_Description of the task_:
Pictures stay out, but every line of the data is copied exactly.

Collected data:

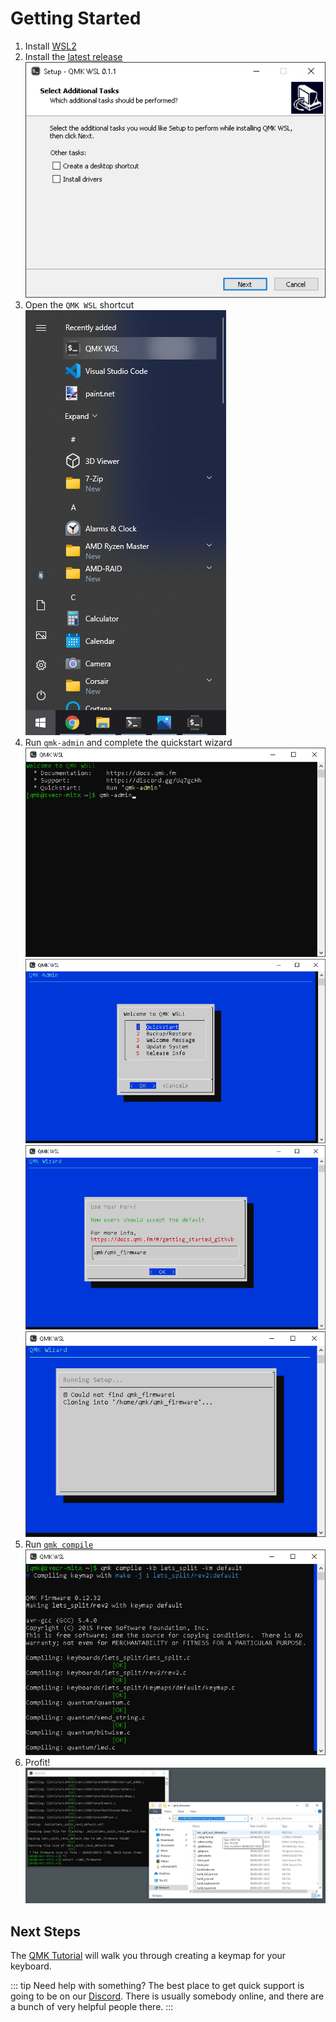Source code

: # Getting Started

1. Install [WSL2](https://docs.microsoft.com/en-us/windows/wsl/install-win10)  
1. Install the [latest release](https://github.com/qmk/qmk_distro_wsl/releases/latest)  
![install example"](/install.png)
1. Open the `QMK WSL` shortcut  
![shortcut example"](/shortcut.png)
1. Run `qmk-admin` and complete the quickstart wizard  
![wizard example"](/setup.png)
![wizard example"](/quickstart_1.png)
![wizard example"](/quickstart_2.png)
![wizard example"](/quickstart_3.png)
1. Run [`qmk compile`](https://docs.qmk.fm/#/newbs_getting_started?id=_4-test-your-build-environment)  
![compile example"](/compile.png)
1. Profit!  
![built firmware example"](/finish.png)

## Next Steps

The [QMK Tutorial](https://docs.qmk.fm/#/newbs_building_firmware) will walk you through creating a keymap for your keyboard.

::: tip Need help with something?
The best place to get quick support is going to be on our [Discord](https://discord.gg/qmk). There is usually somebody online, and there are a bunch of very helpful people there.
:::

_Exercise answer_:
Source code

: # Getting Started

1. Install [WSL2](https://docs.microsoft.com/en-us/windows/wsl/install-win10)  
1. Install the [latest release](https://github.com/qmk/qmk_distro_wsl/releases/latest)  
![install example"](/install.png)
1. Open the `QMK WSL` shortcut  
![shortcut example"](/shortcut.png)
1. Run `qmk-admin` and complete the quickstart wizard  
![wizard example"](/setup.png)
![wizard example"](/quickstart_1.png)
![wizard example"](/quickstart_2.png)
![wizard example"](/quickstart_3.png)
1. Run [`qmk compile`](https://docs.qmk.fm/#/newbs_getting_started?id=_4-test-your-build-environment)  
![compile example"](/compile.png)
1. Profit!  
![built firmware example"](/finish.png)

## Next Steps

The [QMK Tutorial](https://docs.qmk.fm/#/newbs_building_firmware) will walk you through creating a keymap for your keyboard.

::: tip Need help with something?
The best place to get quick support is going to be on our [Discord](https://discord.gg/qmk). There is usually somebody online, and there are a bunch of very helpful people there.
:::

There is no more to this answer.